1. **aslr (address space layout randomization)**: the operating system randomizes the memory locations of the program segments every time you run it.
2. **jit (just-in-time) compilation**: .net compiles the intermediate language (il) to native machine code _at runtime_. the code literally doesn't exist at a fixed location until the function is called.

building a pointer chain in cheat engine took me 3+ hours and it broke the moment i restarted the game. i needed a dynamic approach.

### pattern scanning in the heap

instead of hardcoding addresses, i wrote a scanner in rust that searches the process memory for a specific byte signature—the "fingerprint" of the compiled function.

i disassembled `Terraria.Projectile.FishingCheck` to find a stable anchor point.

![disassembled code of FishingCheck showing the creation of FishingContext and the pointer to _context](./imgs/disassembly.png)

i noticed that the code loads the `FishingContext` from a static field `Projectile._context`. the assembly looks something like this:

```asm
...
55                  push ebp
8B EC               mov  ebp, esp
57                  push edi
56                  push esi
50                  push eax
8B F9               mov  edi, ecx
;     FishingContext context = Projectile._context;
8B 35 ?? ?? ?? ??   mov esi, ds:[addr]  ; <-- the jackpot
;     if (!this.TryBuildFishingContext(context))
8B CF               mov  ecx, edi
8B D6               mov  edx, esi
...
```

in rust, i replicated this signature scan. once my scanner finds those bytes, it extracts the `addr` (the `?? ?? ?? ??` part).

```rust title="scanner.rs"
// scanner.rs snippet
let instruction_addr = reader
    .pattern_scan(0x10000000, 0x40000000, &pattern)?;

// read the offset from the mov instruction
let static_addr = reader.read_memory(instruction_addr + 10)?;
```

reading `static_addr` gives us a pointer to the `FishingContext` object on the heap. from there, it's just pointer arithmetic. i reverse-engineered the struct layout and found that `rolledItemDrop` lives at offset `0x68`.

so the final chain is:
`FishingCheck()` signature -> extract `_context` static addr -> read heap ptr -> add `0x68` -> `rolledItemDrop`.
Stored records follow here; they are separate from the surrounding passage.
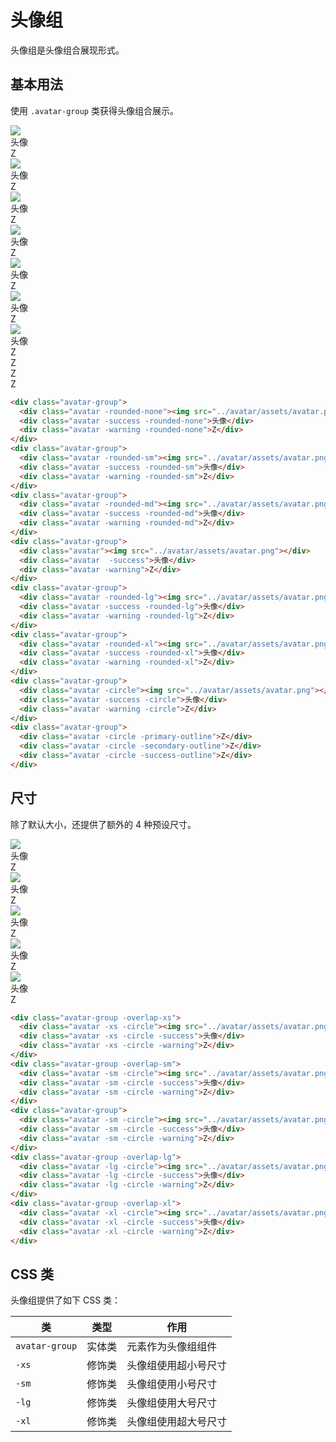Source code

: # 头像组

头像组是头像组合展现形式。

## 基本用法

使用 `.avatar-group` 类获得头像组合展示。

<Example class="flex gap-4 flex-wrap items-end">
  <div class="avatar-group">
    <div class="avatar -rounded-none"><img src="../avatar/assets/avatar.png"></div>
    <div class="avatar -success -rounded-none">头像</div>
    <div class="avatar -warning -rounded-none">Z</div>
  </div>
  <div class="avatar-group">
    <div class="avatar -rounded-sm"><img src="../avatar/assets/avatar.png"></div>
    <div class="avatar -success -rounded-sm">头像</div>
    <div class="avatar -warning -rounded-sm">Z</div>
  </div>
  <div class="avatar-group">
    <div class="avatar -rounded-md"><img src="../avatar/assets/avatar.png"></div>
    <div class="avatar -success -rounded-md">头像</div>
    <div class="avatar -warning -rounded-md">Z</div>
  </div>
  <div class="avatar-group">
    <div class="avatar"><img src="../avatar/assets/avatar.png"></div>
    <div class="avatar  -success">头像</div>
    <div class="avatar -warning">Z</div>
  </div>
  <div class="avatar-group">
    <div class="avatar -rounded-lg"><img src="../avatar/assets/avatar.png"></div>
    <div class="avatar -success -rounded-lg">头像</div>
    <div class="avatar -warning -rounded-lg">Z</div>
  </div>
  <div class="avatar-group">
    <div class="avatar -rounded-xl"><img src="../avatar/assets/avatar.png"></div>
    <div class="avatar -success -rounded-xl">头像</div>
    <div class="avatar -warning -rounded-xl">Z</div>
  </div>
  <div class="avatar-group">
    <div class="avatar -circle"><img src="../avatar/assets/avatar.png"></div>
    <div class="avatar -success -circle">头像</div>
    <div class="avatar -warning -circle">Z</div>
  </div>
  <div class="avatar-group">
    <div class="avatar -circle -primary-outline">Z</div>
    <div class="avatar -circle -secondary-outline">Z</div>
    <div class="avatar -circle -success-outline">Z</div>
  </div>
</Example>

```html
<div class="avatar-group">
  <div class="avatar -rounded-none"><img src="../avatar/assets/avatar.png"></div>
  <div class="avatar -success -rounded-none">头像</div>
  <div class="avatar -warning -rounded-none">Z</div>
</div>
<div class="avatar-group">
  <div class="avatar -rounded-sm"><img src="../avatar/assets/avatar.png"></div>
  <div class="avatar -success -rounded-sm">头像</div>
  <div class="avatar -warning -rounded-sm">Z</div>
</div>
<div class="avatar-group">
  <div class="avatar -rounded-md"><img src="../avatar/assets/avatar.png"></div>
  <div class="avatar -success -rounded-md">头像</div>
  <div class="avatar -warning -rounded-md">Z</div>
</div>
<div class="avatar-group">
  <div class="avatar"><img src="../avatar/assets/avatar.png"></div>
  <div class="avatar  -success">头像</div>
  <div class="avatar -warning">Z</div>
</div>
<div class="avatar-group">
  <div class="avatar -rounded-lg"><img src="../avatar/assets/avatar.png"></div>
  <div class="avatar -success -rounded-lg">头像</div>
  <div class="avatar -warning -rounded-lg">Z</div>
</div>
<div class="avatar-group">
  <div class="avatar -rounded-xl"><img src="../avatar/assets/avatar.png"></div>
  <div class="avatar -success -rounded-xl">头像</div>
  <div class="avatar -warning -rounded-xl">Z</div>
</div>
<div class="avatar-group">
  <div class="avatar -circle"><img src="../avatar/assets/avatar.png"></div>
  <div class="avatar -success -circle">头像</div>
  <div class="avatar -warning -circle">Z</div>
</div>
<div class="avatar-group">
  <div class="avatar -circle -primary-outline">Z</div>
  <div class="avatar -circle -secondary-outline">Z</div>
  <div class="avatar -circle -success-outline">Z</div>
</div>
```

## 尺寸

除了默认大小，还提供了额外的 4 种预设尺寸。

<Example class="flex gap-4 flex-wrap items-end">
  <div class="avatar-group -overlap-xs">
    <div class="avatar -xs -circle"><img src="../avatar/assets/avatar.png"></div>
    <div class="avatar -xs -circle -success">头像</div>
    <div class="avatar -xs -circle -warning">Z</div>
  </div>
  <div class="avatar-group -overlap-sm">
    <div class="avatar -sm -circle"><img src="../avatar/assets/avatar.png"></div>
    <div class="avatar -sm -circle -success">头像</div>
    <div class="avatar -sm -circle -warning">Z</div>
  </div>
  <div class="avatar-group">
    <div class="avatar -sm -circle"><img src="../avatar/assets/avatar.png"></div>
    <div class="avatar -sm -circle -success">头像</div>
    <div class="avatar -sm -circle -warning">Z</div>
  </div>
  <div class="avatar-group -overlap-lg">
    <div class="avatar -lg -circle"><img src="../avatar/assets/avatar.png"></div>
    <div class="avatar -lg -circle -success">头像</div>
    <div class="avatar -lg -circle -warning">Z</div>
  </div>
  <div class="avatar-group -overlap-xl">
    <div class="avatar -xl -circle"><img src="../avatar/assets/avatar.png"></div>
    <div class="avatar -xl -circle -success">头像</div>
    <div class="avatar -xl -circle -warning">Z</div>
  </div>
</Example>

```html
<div class="avatar-group -overlap-xs">
  <div class="avatar -xs -circle"><img src="../avatar/assets/avatar.png"></div>
  <div class="avatar -xs -circle -success">头像</div>
  <div class="avatar -xs -circle -warning">Z</div>
</div>
<div class="avatar-group -overlap-sm">
  <div class="avatar -sm -circle"><img src="../avatar/assets/avatar.png"></div>
  <div class="avatar -sm -circle -success">头像</div>
  <div class="avatar -sm -circle -warning">Z</div>
</div>
<div class="avatar-group">
  <div class="avatar -sm -circle"><img src="../avatar/assets/avatar.png"></div>
  <div class="avatar -sm -circle -success">头像</div>
  <div class="avatar -sm -circle -warning">Z</div>
</div>
<div class="avatar-group -overlap-lg">
  <div class="avatar -lg -circle"><img src="../avatar/assets/avatar.png"></div>
  <div class="avatar -lg -circle -success">头像</div>
  <div class="avatar -lg -circle -warning">Z</div>
</div>
<div class="avatar-group -overlap-xl">
  <div class="avatar -xl -circle"><img src="../avatar/assets/avatar.png"></div>
  <div class="avatar -xl -circle -success">头像</div>
  <div class="avatar -xl -circle -warning">Z</div>
</div>
```

## CSS 类

头像组提供了如下 CSS 类：

| 类        | 类型           | 作用  |
| ------------- |:-------------:| ----- |
| `avatar-group`      | 实体类 | 元素作为头像组组件 |
| `-xs`      | 修饰类      |   头像组使用超小号尺寸 |
| `-sm`      | 修饰类      |   头像组使用小号尺寸 |
| `-lg`      | 修饰类      |   头像组使用大号尺寸 |
| `-xl`      | 修饰类      |   头像组使用超大号尺寸 |
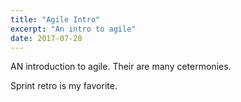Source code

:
 ```yaml
---
title: "Agile Intro"
excerpt: "An intro to agile"
date: 2017-07-28
---
```


AN introduction to agile.
Their are many cetermonies.

Sprint retro is my favorite.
## the "internal" cheat technicality

i ran into a funny bug immediately. i'd catch a bass (id 2290), reel it in, cast again... and the scanner would instantly scream "BASS DETECTED" again.

why? because `rolledItemDrop` is just a memory address. nothing clears it. it still holds `2290` from the last catch. since i'm polling memory externally, i can't hook the "on catch" event to know when a _new_ fish appears vs the _old_ one still sitting there.

this forced me to upgrade from a read-only passive bot to an active memory manipulator.

```rust title="reader.rs"
fn zero_memory(&self) -> Result<()> {
    self.reader.write_memory(self.ptr, &0i32)?;
    debug!("zeroed fish memory at 0x{:X}", self.ptr);
    Ok(())
}
```

now, immediately after a successful catch and reel-in, the bot forcibly writes `0` to that memory address. detection reset. problem solved.

## performance obsessed

initially, scanning 1gb of memory sequentially took a few seconds. unacceptable. i swapped the standard iterator for `rayon`, rust's data parallelism library.

```rust title="scanner.rs"
// from sequential scan to parallel joy
memory_pages.par_iter().find_any(|page| scan_page(page, pattern))
```

profiling with `samply` showed the hot loop was allocation-free. scanning dropped from seconds to **milliseconds**. once the pointer is found, the polling loop runs in **microseconds**.

![screenshot of the final rust app running with trace logging enabled showing the scan finding the pattern and following the pointer](./imgs/final-run.png)

## conclusion

it works. it's overkill. it's slightly unethical. but it's the clearest example i have of systems-level thinking: profiling real data, understanding memory layouts, and disciplined unsafe rust patterns.